END OF A BITTERSWEET CHAPTER .


And so, my NS journey has come to an end - this two year journey has been  akin to a roller coaster, the feelings I felt, going through various ups and downs in different phases of NS and also went through many experiences which I will never have done outside of NS and I really learnt and grew a lot as a person after this eventful chapter of my life.

Ever since BMT days, I was very lucky with my posting job and it was honestly a chill vocation as compared to the rest of the other "tougher chiong sua" vocations. Life in the unit is generally chill and manageable and I felt really comfortable in the unit I was posted to. Sometimes because we are too comfortable in our own comfort zone, we may take things for granted. When the norm gets changed or when there are new rules being implemented, people grumble and complain - I guess this is just us not willing to change our usual routines for new things? Not going to deny that I grumble at times too, but ultimately all of us still do what is expected of us and carry on with life.

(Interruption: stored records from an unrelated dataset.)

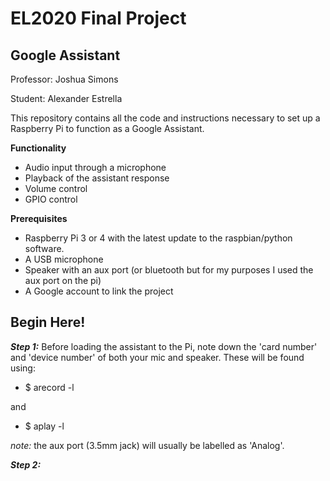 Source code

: # EL2020 Final Project
## Google Assistant ##

Professor: Joshua Simons

Student: Alexander Estrella

This repository contains all the code and instructions necessary to set up a Raspberry Pi to function as a Google Assistant.

**Functionality**
- Audio input through a microphone
- Playback of the assistant response 
- Volume control
- GPIO control

**Prerequisites**
- Raspberry Pi 3 or 4 with the latest update to the raspbian/python software.
- A USB microphone
- Speaker with an aux port (or bluetooth but for my purposes I used the aux port on the pi)
- A Google account to link the project


## Begin Here! ##
***Step 1:*** Before loading the assistant to the Pi, note down the 'card number' and 'device number' of both your mic and speaker. These will be found using: 

- $ arecord -l

and

- $ aplay -l

*note:* the aux port (3.5mm jack) will usually be labelled as 'Analog'. 

***Step 2:***
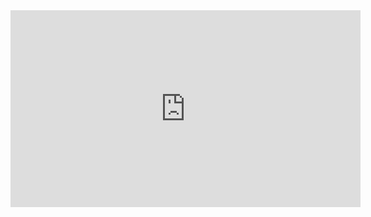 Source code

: <iframe width="560" height="315" 
        src="https://www.youtube.com/embed/yaa5SEammR8" 
        frameborder="0" 
        allow="accelerometer; autoplay; clipboard-write; encrypted-media; gyroscope; picture-in-picture" 
        allowfullscreen>
</iframe>
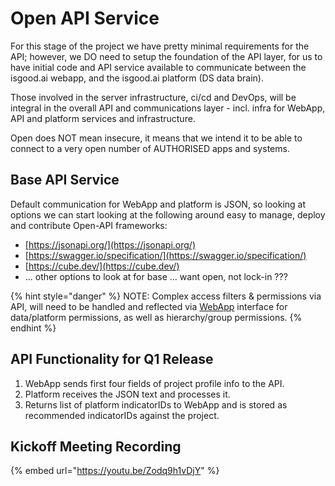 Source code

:# Open API Service

For this stage of the project we have pretty minimal requirements for the API; however, we DO need to setup the foundation of the API layer, for us to have initial code and API service available to communicate between the isgood.ai webapp, and the isgood.ai platform \(DS data brain\).

Those involved in the server infrastructure, ci/cd and DevOps, will be integral in the overall API and communications layer - incl.  infra for WebApp, API and platform services and infrastructure.

Open does NOT mean insecure, it means that we intend it to be able to connect to a very open number of AUTHORISED apps and systems. 

## Base API Service

Default communication for WebApp and platform is JSON, so looking at options we can start looking at the following around easy to manage, deploy and contribute Open-API frameworks:

* [https://jsonapi.org/](https://jsonapi.org/)
* [https://swagger.io/specification/](https://swagger.io/specification/)
* [https://cube.dev/](https://cube.dev/)
* ... other options to look at for base ... want open, not lock-in ???

{% hint style="danger" %}
NOTE: Complex access filters & permissions via API, will need to be handled and reflected via [WebApp](roles-permissions-acl.md) interface for data/platform permissions, as well as hierarchy/group permissions.
{% endhint %}

## API Functionality for Q1 Release

1. WebApp sends first four fields of project profile info to the API.
2. Platform receives the JSON text and processes it.
3. Returns list of platform indicatorIDs to WebApp and is stored as recommended indicatorIDs against the project.

## Kickoff Meeting Recording

{% embed url="https://youtu.be/Zodq9h1vDjY" %}



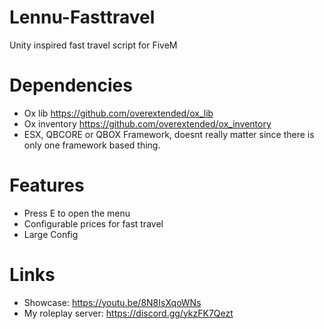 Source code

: # Lennu-Fasttravel
Unity inspired fast travel script for FiveM

# Dependencies
- Ox lib https://github.com/overextended/ox_lib
- Ox inventory https://github.com/overextended/ox_inventory
- ESX, QBCORE or QBOX Framework, doesnt really matter since there is only one framework based thing.

# Features
- Press E to open the menu
- Configurable prices for fast travel
- Large Config

# Links
- Showcase: https://youtu.be/8N8IsXqoWNs
- My roleplay server: https://discord.gg/ykzFK7Qezt
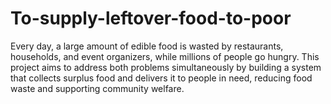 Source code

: # To-supply-leftover-food-to-poor
Every day, a large amount of edible food is wasted by restaurants, households, and event organizers, while millions of people go hungry.  This project aims to address both problems simultaneously by building a system that collects surplus food and delivers it to people in need, reducing food waste and supporting community welfare.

Honestly one key takeaway from NS which was vital in my personal growth was getting to work with different kinds of people and personality types. It's not easy to work with people who's personality may clash with you but I have learnt to overcome that. For me, I'm more than blessed to have made so many friends with the NSFs and regulars in my unit and I'm appreciative of how they have helped me in my time in the unit, making life a lot more fun and I look forward to seeing them each day.

There are definitely times where I felt frustrated and annoyed during my time here because of people or several incidents, but all these are learning points to take away. I would be lying if I said I don't have regrets, because life is not all just perfect as what you would imagine it to be. A lot of times I doubt myself but I'm glad with the support of my friends I get to overcome these insecurities and tell myself that everything is going to be alright. I wished I had done better, I wished I was a better friend, I wished I had spoken up more, and I wished I had cherished things better.

Nonetheless, I will really miss the times I had in the unit and the interactions with friends and even regulars who I will cherish for a long long time. This place have left me with a lot of beautiful and memorable memories. Starting next week I will probably feel a sense of lost and emptiness but it's okay.

What matters is I lived it well, and gained a lot more.